GIVEN DATA:
####
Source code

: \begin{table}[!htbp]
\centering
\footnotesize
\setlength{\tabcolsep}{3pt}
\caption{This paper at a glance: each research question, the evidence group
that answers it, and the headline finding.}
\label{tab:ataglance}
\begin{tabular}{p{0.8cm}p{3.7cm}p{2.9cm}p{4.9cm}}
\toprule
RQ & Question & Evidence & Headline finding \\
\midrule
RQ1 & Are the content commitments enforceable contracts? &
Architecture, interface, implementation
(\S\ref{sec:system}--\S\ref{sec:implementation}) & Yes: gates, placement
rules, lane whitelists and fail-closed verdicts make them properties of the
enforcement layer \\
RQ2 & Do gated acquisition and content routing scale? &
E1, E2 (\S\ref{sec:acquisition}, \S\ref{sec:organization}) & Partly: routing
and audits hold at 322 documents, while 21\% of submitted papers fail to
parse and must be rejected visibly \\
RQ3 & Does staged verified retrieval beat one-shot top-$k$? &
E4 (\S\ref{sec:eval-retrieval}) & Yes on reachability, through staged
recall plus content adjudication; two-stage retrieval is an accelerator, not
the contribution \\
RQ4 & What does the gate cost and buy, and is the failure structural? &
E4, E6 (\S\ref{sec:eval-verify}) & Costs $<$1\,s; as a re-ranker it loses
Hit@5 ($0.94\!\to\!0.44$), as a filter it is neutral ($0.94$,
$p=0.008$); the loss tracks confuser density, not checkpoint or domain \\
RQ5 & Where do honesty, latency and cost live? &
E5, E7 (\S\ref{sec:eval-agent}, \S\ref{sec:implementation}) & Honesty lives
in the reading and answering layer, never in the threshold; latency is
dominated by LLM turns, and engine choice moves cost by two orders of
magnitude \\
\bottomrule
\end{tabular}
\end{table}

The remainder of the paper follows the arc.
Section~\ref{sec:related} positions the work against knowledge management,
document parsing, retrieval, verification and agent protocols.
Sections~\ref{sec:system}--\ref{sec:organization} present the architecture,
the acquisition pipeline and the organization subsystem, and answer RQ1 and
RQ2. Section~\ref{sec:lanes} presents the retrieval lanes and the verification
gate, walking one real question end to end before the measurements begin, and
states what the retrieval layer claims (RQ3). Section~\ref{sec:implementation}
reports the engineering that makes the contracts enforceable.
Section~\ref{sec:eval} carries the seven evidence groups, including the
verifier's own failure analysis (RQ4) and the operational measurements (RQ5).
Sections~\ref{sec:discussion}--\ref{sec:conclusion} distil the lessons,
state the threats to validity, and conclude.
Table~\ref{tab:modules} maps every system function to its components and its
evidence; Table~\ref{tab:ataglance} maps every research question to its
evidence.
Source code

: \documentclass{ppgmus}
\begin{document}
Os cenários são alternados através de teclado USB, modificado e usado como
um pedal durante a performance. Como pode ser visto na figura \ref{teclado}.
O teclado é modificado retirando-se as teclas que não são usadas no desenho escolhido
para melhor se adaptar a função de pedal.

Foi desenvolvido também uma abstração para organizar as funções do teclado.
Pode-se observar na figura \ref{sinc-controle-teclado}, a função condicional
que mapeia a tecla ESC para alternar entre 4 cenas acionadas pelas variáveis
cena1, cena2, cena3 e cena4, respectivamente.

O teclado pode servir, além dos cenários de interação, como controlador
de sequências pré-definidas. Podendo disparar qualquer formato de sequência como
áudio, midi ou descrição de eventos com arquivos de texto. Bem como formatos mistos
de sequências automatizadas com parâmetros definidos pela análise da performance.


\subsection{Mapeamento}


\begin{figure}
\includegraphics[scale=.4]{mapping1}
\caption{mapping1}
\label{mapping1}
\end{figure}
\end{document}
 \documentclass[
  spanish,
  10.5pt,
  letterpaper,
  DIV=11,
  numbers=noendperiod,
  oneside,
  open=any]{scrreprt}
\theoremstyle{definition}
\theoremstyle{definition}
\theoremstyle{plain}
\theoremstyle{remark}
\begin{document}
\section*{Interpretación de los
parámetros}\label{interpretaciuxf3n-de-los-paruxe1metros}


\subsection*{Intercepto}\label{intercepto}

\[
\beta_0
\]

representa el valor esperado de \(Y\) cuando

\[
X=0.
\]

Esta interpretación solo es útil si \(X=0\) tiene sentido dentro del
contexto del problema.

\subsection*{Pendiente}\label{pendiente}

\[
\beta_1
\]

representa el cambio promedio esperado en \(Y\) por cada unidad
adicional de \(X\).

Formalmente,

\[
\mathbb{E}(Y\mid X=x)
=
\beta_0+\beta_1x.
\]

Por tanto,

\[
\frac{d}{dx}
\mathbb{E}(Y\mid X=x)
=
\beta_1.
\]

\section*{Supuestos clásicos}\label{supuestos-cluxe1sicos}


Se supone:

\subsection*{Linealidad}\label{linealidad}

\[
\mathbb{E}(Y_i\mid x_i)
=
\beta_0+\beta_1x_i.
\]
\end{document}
####
ABOUT THIS TASK:
Copy out the material above in full.

RESULT FOR THIS EXERCISE:
Source code

: \begin{table}[!htbp]
\centering
\footnotesize
\setlength{\tabcolsep}{3pt}
\caption{This paper at a glance: each research question, the evidence group
that answers it, and the headline finding.}
\label{tab:ataglance}
\begin{tabular}{p{0.8cm}p{3.7cm}p{2.9cm}p{4.9cm}}
\toprule
RQ & Question & Evidence & Headline finding \\
\midrule
RQ1 & Are the content commitments enforceable contracts? &
Architecture, interface, implementation
(\S\ref{sec:system}--\S\ref{sec:implementation}) & Yes: gates, placement
rules, lane whitelists and fail-closed verdicts make them properties of the
enforcement layer \\
RQ2 & Do gated acquisition and content routing scale? &
E1, E2 (\S\ref{sec:acquisition}, \S\ref{sec:organization}) & Partly: routing
and audits hold at 322 documents, while 21\% of submitted papers fail to
parse and must be rejected visibly \\
RQ3 & Does staged verified retrieval beat one-shot top-$k$? &
E4 (\S\ref{sec:eval-retrieval}) & Yes on reachability, through staged
recall plus content adjudication; two-stage retrieval is an accelerator, not
the contribution \\
RQ4 & What does the gate cost and buy, and is the failure structural? &
E4, E6 (\S\ref{sec:eval-verify}) & Costs $<$1\,s; as a re-ranker it loses
Hit@5 ($0.94\!\to\!0.44$), as a filter it is neutral ($0.94$,
$p=0.008$); the loss tracks confuser density, not checkpoint or domain \\
RQ5 & Where do honesty, latency and cost live? &
E5, E7 (\S\ref{sec:eval-agent}, \S\ref{sec:implementation}) & Honesty lives
in the reading and answering layer, never in the threshold; latency is
dominated by LLM turns, and engine choice moves cost by two orders of
magnitude \\
\bottomrule
\end{tabular}
\end{table}

The remainder of the paper follows the arc.
Section~\ref{sec:related} positions the work against knowledge management,
document parsing, retrieval, verification and agent protocols.
Sections~\ref{sec:system}--\ref{sec:organization} present the architecture,
the acquisition pipeline and the organization subsystem, and answer RQ1 and
RQ2. Section~\ref{sec:lanes} presents the retrieval lanes and the verification
gate, walking one real question end to end before the measurements begin, and
states what the retrieval layer claims (RQ3). Section~\ref{sec:implementation}
reports the engineering that makes the contracts enforceable.
Section~\ref{sec:eval} carries the seven evidence groups, including the
verifier's own failure analysis (RQ4) and the operational measurements (RQ5).
Sections~\ref{sec:discussion}--\ref{sec:conclusion} distil the lessons,
state the threats to validity, and conclude.
Table~\ref{tab:modules} maps every system function to its components and its
evidence; Table~\ref{tab:ataglance} maps every research question to its
evidence.
Source code

: \documentclass{ppgmus}
\begin{document}
Os cenários são alternados através de teclado USB, modificado e usado como
um pedal durante a performance. Como pode ser visto na figura \ref{teclado}.
O teclado é modificado retirando-se as teclas que não são usadas no desenho escolhido
para melhor se adaptar a função de pedal.

Foi desenvolvido também uma abstração para organizar as funções do teclado.
Pode-se observar na figura \ref{sinc-controle-teclado}, a função condicional
que mapeia a tecla ESC para alternar entre 4 cenas acionadas pelas variáveis
cena1, cena2, cena3 e cena4, respectivamente.

O teclado pode servir, além dos cenários de interação, como controlador
de sequências pré-definidas. Podendo disparar qualquer formato de sequência como
áudio, midi ou descrição de eventos com arquivos de texto. Bem como formatos mistos
de sequências automatizadas com parâmetros definidos pela análise da performance.


\subsection{Mapeamento}


\begin{figure}
\includegraphics[scale=.4]{mapping1}
\caption{mapping1}
\label{mapping1}
\end{figure}
\end{document}
 \documentclass[
  spanish,
  10.5pt,
  letterpaper,
  DIV=11,
  numbers=noendperiod,
  oneside,
  open=any]{scrreprt}
\theoremstyle{definition}
\theoremstyle{definition}
\theoremstyle{plain}
\theoremstyle{remark}
\begin{document}
\section*{Interpretación de los
parámetros}\label{interpretaciuxf3n-de-los-paruxe1metros}


\subsection*{Intercepto}\label{intercepto}

\[
\beta_0
\]

representa el valor esperado de \(Y\) cuando

\[
X=0.
\]

Esta interpretación solo es útil si \(X=0\) tiene sentido dentro del
contexto del problema.

\subsection*{Pendiente}\label{pendiente}

\[
\beta_1
\]

representa el cambio promedio esperado en \(Y\) por cada unidad
adicional de \(X\).

Formalmente,

\[
\mathbb{E}(Y\mid X=x)
=
\beta_0+\beta_1x.
\]

Por tanto,

\[
\frac{d}{dx}
\mathbb{E}(Y\mid X=x)
=
\beta_1.
\]

\section*{Supuestos clásicos}\label{supuestos-cluxe1sicos}


Se supone:

\subsection*{Linealidad}\label{linealidad}

\[
\mathbb{E}(Y_i\mid x_i)
=
\beta_0+\beta_1x_i.
\]
\end{document}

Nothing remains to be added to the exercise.